Give back the data in full. Leave nothing out.

__RAW DATA__:
* * * * * * *

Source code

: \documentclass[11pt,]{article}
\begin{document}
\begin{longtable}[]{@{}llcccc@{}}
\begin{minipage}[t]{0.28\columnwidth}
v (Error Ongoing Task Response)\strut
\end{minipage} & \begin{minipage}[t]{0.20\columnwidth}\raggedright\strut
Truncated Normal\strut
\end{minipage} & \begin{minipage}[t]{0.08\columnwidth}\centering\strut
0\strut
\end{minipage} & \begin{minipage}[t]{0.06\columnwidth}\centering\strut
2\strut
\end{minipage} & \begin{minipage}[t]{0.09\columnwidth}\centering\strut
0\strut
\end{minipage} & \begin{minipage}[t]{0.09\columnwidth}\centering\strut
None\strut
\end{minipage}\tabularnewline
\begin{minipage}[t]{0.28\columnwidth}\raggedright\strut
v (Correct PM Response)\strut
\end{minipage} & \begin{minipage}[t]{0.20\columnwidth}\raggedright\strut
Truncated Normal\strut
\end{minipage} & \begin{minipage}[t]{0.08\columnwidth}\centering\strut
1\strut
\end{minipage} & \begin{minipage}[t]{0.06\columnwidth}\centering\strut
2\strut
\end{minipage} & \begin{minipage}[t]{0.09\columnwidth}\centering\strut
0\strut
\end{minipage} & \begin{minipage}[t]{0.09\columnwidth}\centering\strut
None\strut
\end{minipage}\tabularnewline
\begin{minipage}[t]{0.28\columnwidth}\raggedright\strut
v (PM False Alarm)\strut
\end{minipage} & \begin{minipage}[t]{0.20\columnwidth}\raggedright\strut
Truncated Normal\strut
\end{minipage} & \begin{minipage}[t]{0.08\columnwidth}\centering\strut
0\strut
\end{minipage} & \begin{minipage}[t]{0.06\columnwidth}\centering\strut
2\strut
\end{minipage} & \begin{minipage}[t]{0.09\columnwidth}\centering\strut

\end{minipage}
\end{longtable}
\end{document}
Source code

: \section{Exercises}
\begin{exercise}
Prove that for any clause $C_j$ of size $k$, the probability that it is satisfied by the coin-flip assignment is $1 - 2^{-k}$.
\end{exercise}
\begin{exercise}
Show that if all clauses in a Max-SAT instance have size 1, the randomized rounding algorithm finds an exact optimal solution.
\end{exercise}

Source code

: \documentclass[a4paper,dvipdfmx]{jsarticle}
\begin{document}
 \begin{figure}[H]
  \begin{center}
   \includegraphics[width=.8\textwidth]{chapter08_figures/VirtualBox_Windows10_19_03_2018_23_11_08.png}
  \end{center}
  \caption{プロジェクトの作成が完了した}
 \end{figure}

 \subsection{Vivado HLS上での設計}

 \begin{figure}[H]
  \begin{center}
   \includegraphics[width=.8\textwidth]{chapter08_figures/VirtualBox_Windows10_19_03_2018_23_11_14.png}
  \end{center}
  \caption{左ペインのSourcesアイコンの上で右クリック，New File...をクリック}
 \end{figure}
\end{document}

* * * * * * *

__EXERCISE RESPONSE__:
Source code

: \documentclass[11pt,]{article}
\begin{document}
\begin{longtable}[]{@{}llcccc@{}}
\begin{minipage}[t]{0.28\columnwidth}
v (Error Ongoing Task Response)\strut
\end{minipage} & \begin{minipage}[t]{0.20\columnwidth}\raggedright\strut
Truncated Normal\strut
\end{minipage} & \begin{minipage}[t]{0.08\columnwidth}\centering\strut
0\strut
\end{minipage} & \begin{minipage}[t]{0.06\columnwidth}\centering\strut
2\strut
\end{minipage} & \begin{minipage}[t]{0.09\columnwidth}\centering\strut
0\strut
\end{minipage} & \begin{minipage}[t]{0.09\columnwidth}\centering\strut
None\strut
\end{minipage}\tabularnewline
\begin{minipage}[t]{0.28\columnwidth}\raggedright\strut
v (Correct PM Response)\strut
\end{minipage} & \begin{minipage}[t]{0.20\columnwidth}\raggedright\strut
Truncated Normal\strut
\end{minipage} & \begin{minipage}[t]{0.08\columnwidth}\centering\strut
1\strut
\end{minipage} & \begin{minipage}[t]{0.06\columnwidth}\centering\strut
2\strut
\end{minipage} & \begin{minipage}[t]{0.09\columnwidth}\centering\strut
0\strut
\end{minipage} & \begin{minipage}[t]{0.09\columnwidth}\centering\strut
None\strut
\end{minipage}\tabularnewline
\begin{minipage}[t]{0.28\columnwidth}\raggedright\strut
v (PM False Alarm)\strut
\end{minipage} & \begin{minipage}[t]{0.20\columnwidth}\raggedright\strut
Truncated Normal\strut
\end{minipage} & \begin{minipage}[t]{0.08\columnwidth}\centering\strut
0\strut
\end{minipage} & \begin{minipage}[t]{0.06\columnwidth}\centering\strut
2\strut
\end{minipage} & \begin{minipage}[t]{0.09\columnwidth}\centering\strut

\end{minipage}
\end{longtable}
\end{document}
Source code

: \section{Exercises}
\begin{exercise}
Prove that for any clause $C_j$ of size $k$, the probability that it is satisfied by the coin-flip assignment is $1 - 2^{-k}$.
\end{exercise}
\begin{exercise}
Show that if all clauses in a Max-SAT instance have size 1, the randomized rounding algorithm finds an exact optimal solution.
\end{exercise}

Source code

: \documentclass[a4paper,dvipdfmx]{jsarticle}
\begin{document}
 \begin{figure}[H]
  \begin{center}
   \includegraphics[width=.8\textwidth]{chapter08_figures/VirtualBox_Windows10_19_03_2018_23_11_08.png}
  \end{center}
  \caption{プロジェクトの作成が完了した}
 \end{figure}

 \subsection{Vivado HLS上での設計}

 \begin{figure}[H]
  \begin{center}
   \includegraphics[width=.8\textwidth]{chapter08_figures/VirtualBox_Windows10_19_03_2018_23_11_14.png}
  \end{center}
  \caption{左ペインのSourcesアイコンの上で右クリック，New File...をクリック}
 \end{figure}
\end{document}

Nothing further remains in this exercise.